Items listed in a dataset
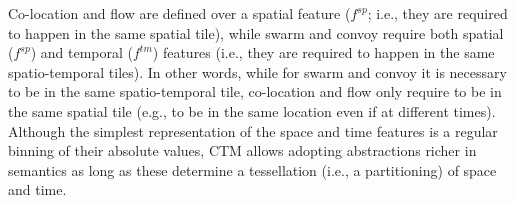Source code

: \documentclass[
]{ceurart}
\begin{document}
Co-location and flow are defined over a spatial feature ($f^{sp}$; i.e., they are required to happen in the same spatial tile), while swarm and convoy require both spatial ($f^{sp}$) and temporal ($f^{tm}$) features (i.e., they are required to happen in the same spatio-temporal tiles).
In other words, while for swarm and convoy it is necessary to be in the same spatio-temporal tile, co-location and flow only require to be in the same spatial tile (e.g., to be in the same location even if at different times).
Although the simplest representation of the space and time features is a regular binning of their absolute values, CTM allows adopting abstractions richer in semantics as long as these determine a tessellation (i.e., a partitioning) of space and time.
\end{document}
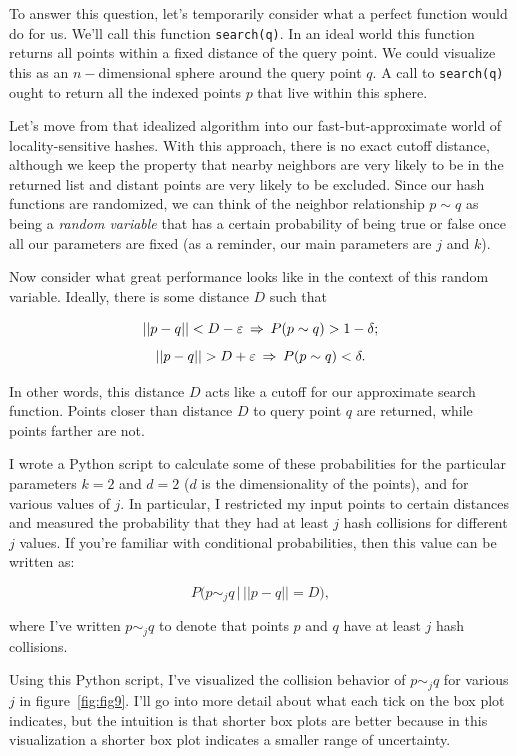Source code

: \documentclass[20pt,]{extarticle}
\begin{document}
To answer this question, let's temporarily consider what a perfect
function would do for us. We'll call this function \texttt{search(q)}.
In an ideal world this function returns all points within a fixed
distance of the query point. We could visualize this as an
\(n-\)dimensional sphere around the query point \(q\). A call to
\texttt{search(q)} ought to return all the indexed points \(p\) that
live within this sphere.

Let's move from that idealized algorithm into our fast-but-approximate
world of locality-sensitive hashes. With this approach, there is no
exact cutoff distance, although we keep the property that nearby
neighbors are very likely to be in the returned list and distant points
are very likely to be excluded. Since our hash functions are randomized,
we can think of the neighbor relationship \(p\sim q\) as being a
\emph{random variable} that has a certain probability of being true or
false once all our parameters are fixed (as a reminder, our main
parameters are \(j\) and \(k\)).

Now consider what great performance looks like in the context of this
random variable. Ideally, there is some distance \(D\) such that

\[||p-q|| < D-\varepsilon \quad{\hskip -0.8em}\Rightarrow\quad{\hskip -0.8em} P(p\sim q) > 1 - \delta;\]
\[||p-q|| > D+\varepsilon \quad{\hskip -0.8em}\Rightarrow\quad{\hskip -0.8em} P(p\sim q) < \delta.\]

In other words, this distance \(D\) acts like a cutoff for our
approximate search function. Points closer than distance \(D\) to query
point \(q\) are returned, while points farther are not.

I wrote a Python script to calculate some of these probabilities for the
particular parameters \(k=2\) and \(d=2\) (\(d\) is the dimensionality
of the points), and for various values of \(j\). In particular, I
restricted my input points to certain distances and measured the
probability that they had at least \(j\) hash collisions for different
\(j\) values. If you're familiar with conditional probabilities, then
this value can be written as:

\[ P\big(p \sim_j q \, \big| \, ||p-q|| = D\big), \]

where I've written \(p\sim_j q\) to denote that points \(p\) and \(q\)
have at least \(j\) hash collisions.

Using this Python script, I've visualized the collision behavior of
\(p\sim_j q\) for various \(j\) in figure~\ref{fig:fig9}. I'll go into
more detail about what each tick on the box plot indicates, but the
intuition is that shorter box plots are better because in this
visualization a shorter box plot indicates a smaller range of
uncertainty.
\end{document}
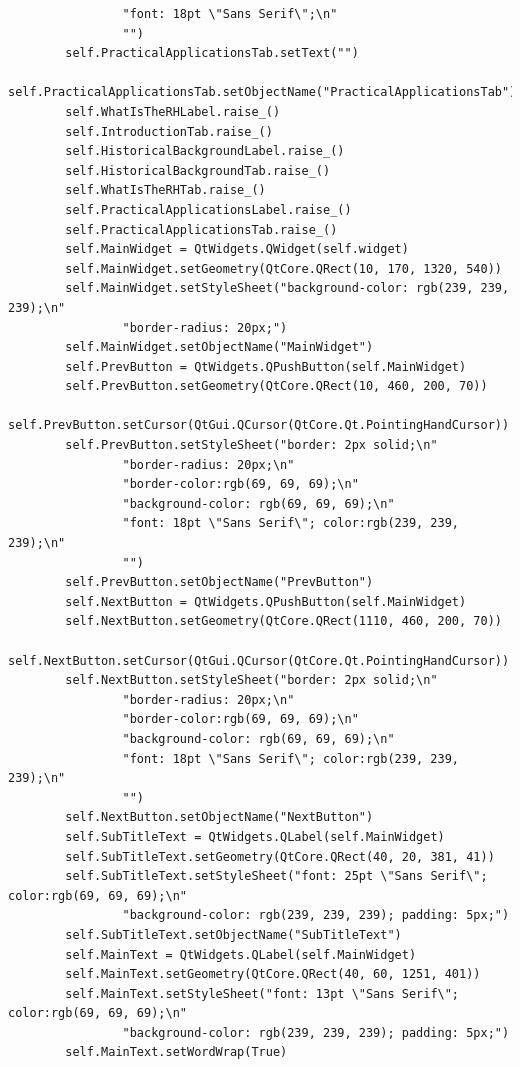 \documentclass{article}
\begin{document}
\begin{lstlisting}
                "font: 18pt \"Sans Serif\";\n"
                "")
        self.PracticalApplicationsTab.setText("")
        self.PracticalApplicationsTab.setObjectName("PracticalApplicationsTab")
        self.WhatIsTheRHLabel.raise_()
        self.IntroductionTab.raise_()
        self.HistoricalBackgroundLabel.raise_()
        self.HistoricalBackgroundTab.raise_()
        self.WhatIsTheRHTab.raise_()
        self.PracticalApplicationsLabel.raise_()
        self.PracticalApplicationsTab.raise_()
        self.MainWidget = QtWidgets.QWidget(self.widget)
        self.MainWidget.setGeometry(QtCore.QRect(10, 170, 1320, 540))
        self.MainWidget.setStyleSheet("background-color: rgb(239, 239, 239);\n"
                "border-radius: 20px;")
        self.MainWidget.setObjectName("MainWidget")
        self.PrevButton = QtWidgets.QPushButton(self.MainWidget)
        self.PrevButton.setGeometry(QtCore.QRect(10, 460, 200, 70))
        self.PrevButton.setCursor(QtGui.QCursor(QtCore.Qt.PointingHandCursor))
        self.PrevButton.setStyleSheet("border: 2px solid;\n"
                "border-radius: 20px;\n"
                "border-color:rgb(69, 69, 69);\n"
                "background-color: rgb(69, 69, 69);\n"
                "font: 18pt \"Sans Serif\"; color:rgb(239, 239, 239);\n"
                "")
        self.PrevButton.setObjectName("PrevButton")
        self.NextButton = QtWidgets.QPushButton(self.MainWidget)
        self.NextButton.setGeometry(QtCore.QRect(1110, 460, 200, 70))
        self.NextButton.setCursor(QtGui.QCursor(QtCore.Qt.PointingHandCursor))
        self.NextButton.setStyleSheet("border: 2px solid;\n"
                "border-radius: 20px;\n"
                "border-color:rgb(69, 69, 69);\n"
                "background-color: rgb(69, 69, 69);\n"
                "font: 18pt \"Sans Serif\"; color:rgb(239, 239, 239);\n"
                "")
        self.NextButton.setObjectName("NextButton")
        self.SubTitleText = QtWidgets.QLabel(self.MainWidget)
        self.SubTitleText.setGeometry(QtCore.QRect(40, 20, 381, 41))
        self.SubTitleText.setStyleSheet("font: 25pt \"Sans Serif\"; color:rgb(69, 69, 69);\n"
                "background-color: rgb(239, 239, 239); padding: 5px;")
        self.SubTitleText.setObjectName("SubTitleText")
        self.MainText = QtWidgets.QLabel(self.MainWidget)
        self.MainText.setGeometry(QtCore.QRect(40, 60, 1251, 401))
        self.MainText.setStyleSheet("font: 13pt \"Sans Serif\"; color:rgb(69, 69, 69);\n"
                "background-color: rgb(239, 239, 239); padding: 5px;")
        self.MainText.setWordWrap(True)

\end{lstlisting}
\end{document}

--- Task objective ---
For the string "other", search the preceding data and copy every line that includes it.

--- Final answer ---
In other words, while for swarm and convoy it is necessary to be in the same spatio-temporal tile, co-location and flow only require to be in the same spatial tile (e.g., to be in the same location even if at different times).
In other words, this distance \(D\) acts like a cutoff for our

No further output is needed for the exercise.